═══ Task inputs

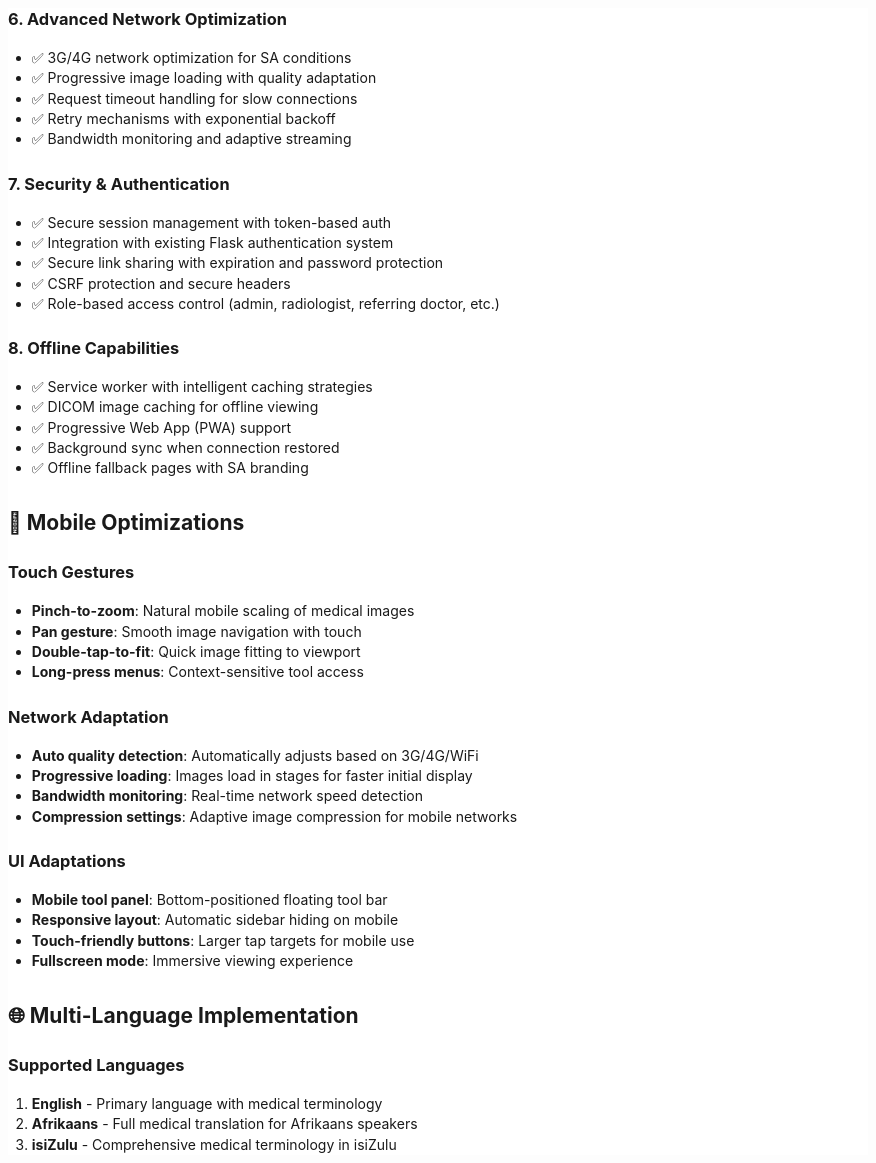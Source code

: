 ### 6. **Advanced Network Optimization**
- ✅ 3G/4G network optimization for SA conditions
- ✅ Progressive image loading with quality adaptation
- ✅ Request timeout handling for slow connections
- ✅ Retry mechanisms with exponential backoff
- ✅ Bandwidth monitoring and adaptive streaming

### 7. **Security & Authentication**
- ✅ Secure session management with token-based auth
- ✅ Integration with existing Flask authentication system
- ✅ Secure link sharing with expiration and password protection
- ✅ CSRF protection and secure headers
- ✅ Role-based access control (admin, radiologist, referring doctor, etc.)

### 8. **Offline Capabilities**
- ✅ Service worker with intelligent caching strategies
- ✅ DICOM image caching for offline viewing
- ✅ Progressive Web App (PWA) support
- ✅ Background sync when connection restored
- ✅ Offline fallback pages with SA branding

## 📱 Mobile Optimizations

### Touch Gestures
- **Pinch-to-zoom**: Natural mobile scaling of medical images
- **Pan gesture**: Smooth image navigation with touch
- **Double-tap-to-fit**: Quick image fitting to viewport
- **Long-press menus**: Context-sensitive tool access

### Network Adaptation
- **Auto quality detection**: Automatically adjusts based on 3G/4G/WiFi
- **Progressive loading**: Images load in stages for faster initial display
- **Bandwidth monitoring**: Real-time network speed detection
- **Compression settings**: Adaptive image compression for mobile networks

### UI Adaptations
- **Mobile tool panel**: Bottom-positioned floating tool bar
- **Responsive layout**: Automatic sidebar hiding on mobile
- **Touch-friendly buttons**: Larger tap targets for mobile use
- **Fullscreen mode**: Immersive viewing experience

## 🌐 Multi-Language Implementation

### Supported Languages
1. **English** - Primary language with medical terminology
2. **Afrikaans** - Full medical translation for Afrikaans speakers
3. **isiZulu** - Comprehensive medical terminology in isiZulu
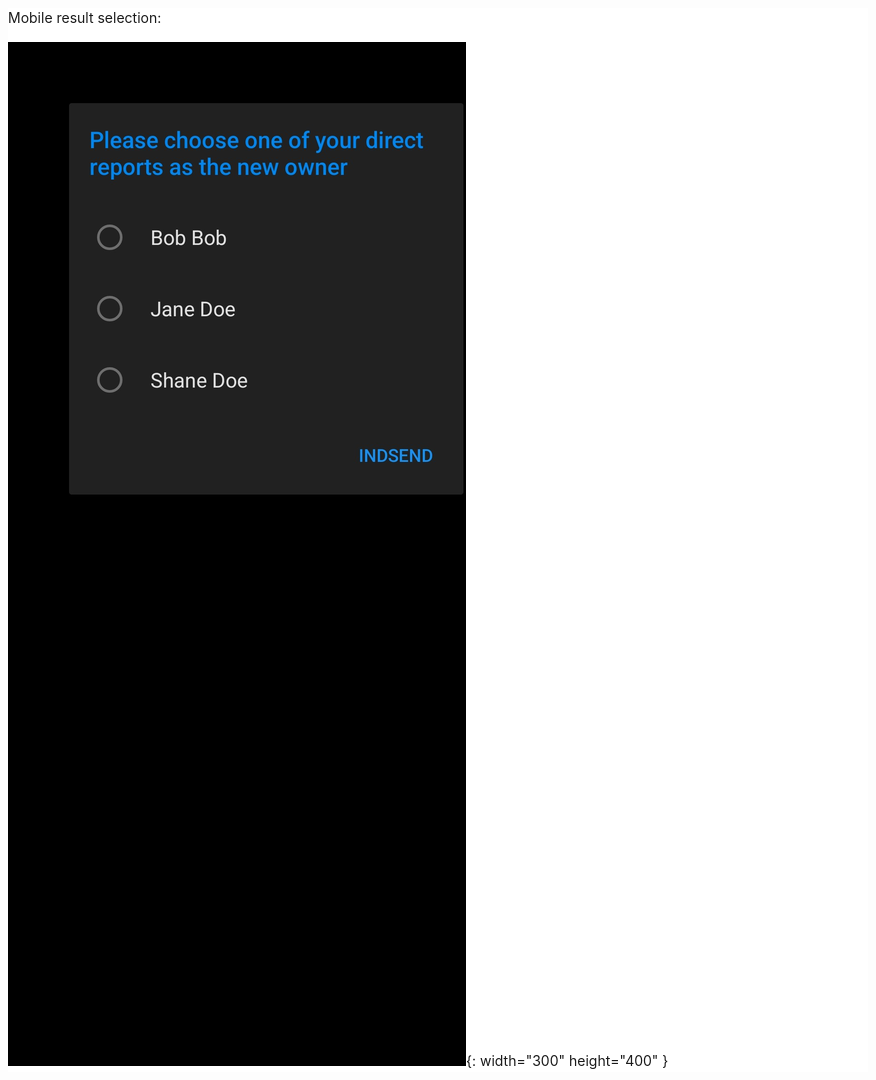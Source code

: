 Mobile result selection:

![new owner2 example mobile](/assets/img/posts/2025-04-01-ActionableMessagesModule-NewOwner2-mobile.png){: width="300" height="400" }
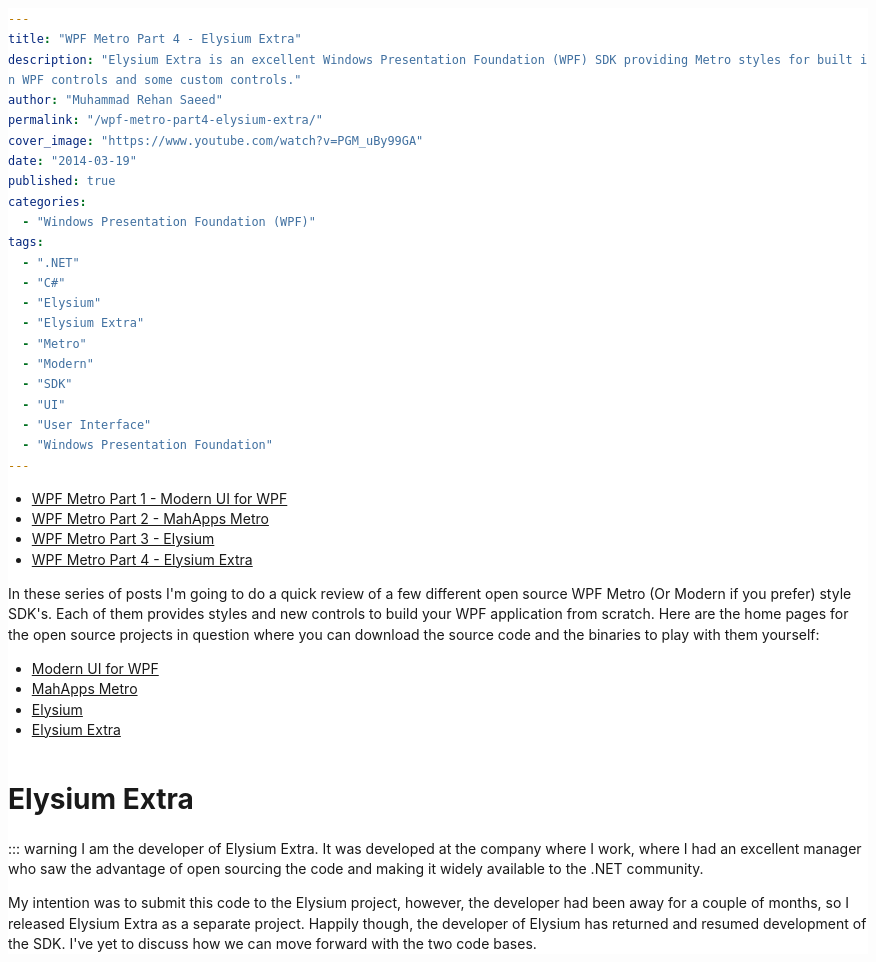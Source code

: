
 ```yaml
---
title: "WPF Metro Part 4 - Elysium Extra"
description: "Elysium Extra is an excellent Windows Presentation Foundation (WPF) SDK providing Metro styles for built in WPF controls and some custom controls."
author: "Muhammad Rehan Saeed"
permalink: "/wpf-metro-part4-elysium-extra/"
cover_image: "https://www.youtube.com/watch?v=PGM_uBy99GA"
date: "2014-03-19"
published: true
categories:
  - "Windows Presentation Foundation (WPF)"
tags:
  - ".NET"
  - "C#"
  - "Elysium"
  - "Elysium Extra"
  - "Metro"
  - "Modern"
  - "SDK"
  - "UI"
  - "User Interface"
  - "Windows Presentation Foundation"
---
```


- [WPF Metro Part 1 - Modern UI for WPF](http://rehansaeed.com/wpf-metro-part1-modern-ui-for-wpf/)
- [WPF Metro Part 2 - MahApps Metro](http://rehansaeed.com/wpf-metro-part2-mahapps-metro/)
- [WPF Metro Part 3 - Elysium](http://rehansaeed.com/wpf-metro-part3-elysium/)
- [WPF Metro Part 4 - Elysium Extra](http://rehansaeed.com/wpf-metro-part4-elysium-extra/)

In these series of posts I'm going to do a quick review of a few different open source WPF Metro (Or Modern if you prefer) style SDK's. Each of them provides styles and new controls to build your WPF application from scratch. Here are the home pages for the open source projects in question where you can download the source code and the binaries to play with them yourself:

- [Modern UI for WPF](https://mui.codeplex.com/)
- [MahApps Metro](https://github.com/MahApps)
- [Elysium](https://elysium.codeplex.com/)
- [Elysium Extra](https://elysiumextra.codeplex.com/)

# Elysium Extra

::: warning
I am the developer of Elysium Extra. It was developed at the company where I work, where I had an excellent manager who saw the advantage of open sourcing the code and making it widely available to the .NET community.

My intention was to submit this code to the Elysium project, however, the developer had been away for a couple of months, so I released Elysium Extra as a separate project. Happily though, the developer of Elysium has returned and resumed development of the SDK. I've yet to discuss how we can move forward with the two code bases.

══════

The answer should be an exact restatement of every entry, with the pictures omitted.

Source code

: ### 6. **Advanced Network Optimization**
- ✅ 3G/4G network optimization for SA conditions
- ✅ Progressive image loading with quality adaptation
- ✅ Request timeout handling for slow connections
- ✅ Retry mechanisms with exponential backoff
- ✅ Bandwidth monitoring and adaptive streaming

### 7. **Security & Authentication**
- ✅ Secure session management with token-based auth
- ✅ Integration with existing Flask authentication system
- ✅ Secure link sharing with expiration and password protection
- ✅ CSRF protection and secure headers
- ✅ Role-based access control (admin, radiologist, referring doctor, etc.)

### 8. **Offline Capabilities**
- ✅ Service worker with intelligent caching strategies
- ✅ DICOM image caching for offline viewing
- ✅ Progressive Web App (PWA) support
- ✅ Background sync when connection restored
- ✅ Offline fallback pages with SA branding

## 📱 Mobile Optimizations

### Touch Gestures
- **Pinch-to-zoom**: Natural mobile scaling of medical images
- **Pan gesture**: Smooth image navigation with touch
- **Double-tap-to-fit**: Quick image fitting to viewport
- **Long-press menus**: Context-sensitive tool access

### Network Adaptation
- **Auto quality detection**: Automatically adjusts based on 3G/4G/WiFi
- **Progressive loading**: Images load in stages for faster initial display
- **Bandwidth monitoring**: Real-time network speed detection
- **Compression settings**: Adaptive image compression for mobile networks

### UI Adaptations
- **Mobile tool panel**: Bottom-positioned floating tool bar
- **Responsive layout**: Automatic sidebar hiding on mobile
- **Touch-friendly buttons**: Larger tap targets for mobile use
- **Fullscreen mode**: Immersive viewing experience

## 🌐 Multi-Language Implementation

### Supported Languages
1. **English** - Primary language with medical terminology
2. **Afrikaans** - Full medical translation for Afrikaans speakers
3. **isiZulu** - Comprehensive medical terminology in isiZulu
Source code

: Mobile result selection:

![new owner2 example mobile](/assets/img/posts/2025-04-01-ActionableMessagesModule-NewOwner2-mobile.png){: width="300" height="400" }
Source code

:
 ```yaml
---
title: "WPF Metro Part 4 - Elysium Extra"
description: "Elysium Extra is an excellent Windows Presentation Foundation (WPF) SDK providing Metro styles for built in WPF controls and some custom controls."
author: "Muhammad Rehan Saeed"
permalink: "/wpf-metro-part4-elysium-extra/"
cover_image: "https://www.youtube.com/watch?v=PGM_uBy99GA"
date: "2014-03-19"
published: true
categories:
  - "Windows Presentation Foundation (WPF)"
tags:
  - ".NET"
  - "C#"
  - "Elysium"
  - "Elysium Extra"
  - "Metro"
  - "Modern"
  - "SDK"
  - "UI"
  - "User Interface"
  - "Windows Presentation Foundation"
---
```


- [WPF Metro Part 1 - Modern UI for WPF](http://rehansaeed.com/wpf-metro-part1-modern-ui-for-wpf/)
- [WPF Metro Part 2 - MahApps Metro](http://rehansaeed.com/wpf-metro-part2-mahapps-metro/)
- [WPF Metro Part 3 - Elysium](http://rehansaeed.com/wpf-metro-part3-elysium/)
- [WPF Metro Part 4 - Elysium Extra](http://rehansaeed.com/wpf-metro-part4-elysium-extra/)

In these series of posts I'm going to do a quick review of a few different open source WPF Metro (Or Modern if you prefer) style SDK's. Each of them provides styles and new controls to build your WPF application from scratch. Here are the home pages for the open source projects in question where you can download the source code and the binaries to play with them yourself:

- [Modern UI for WPF](https://mui.codeplex.com/)
- [MahApps Metro](https://github.com/MahApps)
- [Elysium](https://elysium.codeplex.com/)
- [Elysium Extra](https://elysiumextra.codeplex.com/)

# Elysium Extra

::: warning
I am the developer of Elysium Extra. It was developed at the company where I work, where I had an excellent manager who saw the advantage of open sourcing the code and making it widely available to the .NET community.

My intention was to submit this code to the Elysium project, however, the developer had been away for a couple of months, so I released Elysium Extra as a separate project. Happily though, the developer of Elysium has returned and resumed development of the SDK. I've yet to discuss how we can move forward with the two code bases.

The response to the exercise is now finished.